**PROVIDED INFORMATION**.
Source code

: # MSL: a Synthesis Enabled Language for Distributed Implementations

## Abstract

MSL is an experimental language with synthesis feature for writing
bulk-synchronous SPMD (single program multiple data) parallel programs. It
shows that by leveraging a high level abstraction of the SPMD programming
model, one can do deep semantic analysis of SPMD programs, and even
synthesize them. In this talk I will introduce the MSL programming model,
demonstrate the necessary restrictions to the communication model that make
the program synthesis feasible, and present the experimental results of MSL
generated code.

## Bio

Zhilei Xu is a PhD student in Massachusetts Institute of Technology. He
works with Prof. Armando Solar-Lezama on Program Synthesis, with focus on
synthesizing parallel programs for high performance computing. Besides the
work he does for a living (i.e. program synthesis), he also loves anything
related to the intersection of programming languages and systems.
---
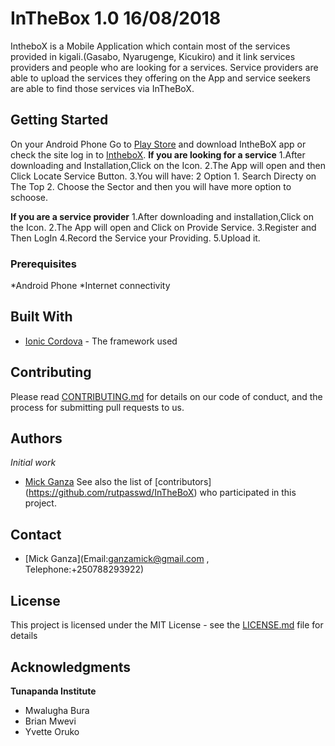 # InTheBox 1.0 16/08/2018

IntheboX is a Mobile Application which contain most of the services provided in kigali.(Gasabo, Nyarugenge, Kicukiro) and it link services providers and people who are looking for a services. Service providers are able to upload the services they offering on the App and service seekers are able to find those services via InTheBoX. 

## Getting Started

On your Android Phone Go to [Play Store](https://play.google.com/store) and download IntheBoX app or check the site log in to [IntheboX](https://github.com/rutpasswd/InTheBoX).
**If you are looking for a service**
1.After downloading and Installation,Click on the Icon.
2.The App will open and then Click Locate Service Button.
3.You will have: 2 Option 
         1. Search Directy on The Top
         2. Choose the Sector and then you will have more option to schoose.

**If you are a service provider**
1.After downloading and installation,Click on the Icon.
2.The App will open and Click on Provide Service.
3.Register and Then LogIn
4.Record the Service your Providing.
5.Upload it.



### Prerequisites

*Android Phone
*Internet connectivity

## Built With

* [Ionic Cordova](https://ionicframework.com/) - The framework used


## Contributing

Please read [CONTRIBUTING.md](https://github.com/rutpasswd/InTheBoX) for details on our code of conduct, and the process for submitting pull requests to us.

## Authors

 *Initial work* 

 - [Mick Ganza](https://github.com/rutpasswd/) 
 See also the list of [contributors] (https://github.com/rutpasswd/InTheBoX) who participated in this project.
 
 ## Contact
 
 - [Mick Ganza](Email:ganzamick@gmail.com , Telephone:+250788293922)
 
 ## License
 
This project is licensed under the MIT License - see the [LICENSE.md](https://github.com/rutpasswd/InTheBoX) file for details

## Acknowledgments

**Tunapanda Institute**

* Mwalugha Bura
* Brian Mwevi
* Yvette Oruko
---
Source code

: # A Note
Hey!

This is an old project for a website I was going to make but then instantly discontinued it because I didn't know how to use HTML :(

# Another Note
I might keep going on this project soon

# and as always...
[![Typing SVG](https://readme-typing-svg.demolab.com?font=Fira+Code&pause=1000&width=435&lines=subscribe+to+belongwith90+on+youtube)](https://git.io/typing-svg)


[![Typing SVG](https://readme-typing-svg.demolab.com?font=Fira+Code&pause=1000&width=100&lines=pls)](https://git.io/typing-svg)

**TASK OBJECTIVE**. Some lines above contain the word "Click". Copy each of them.

**SOLUTION**.
1.After downloading and Installation,Click on the Icon.
2.The App will open and then Click Locate Service Button.
1.After downloading and installation,Click on the Icon.
2.The App will open and Click on Provide Service.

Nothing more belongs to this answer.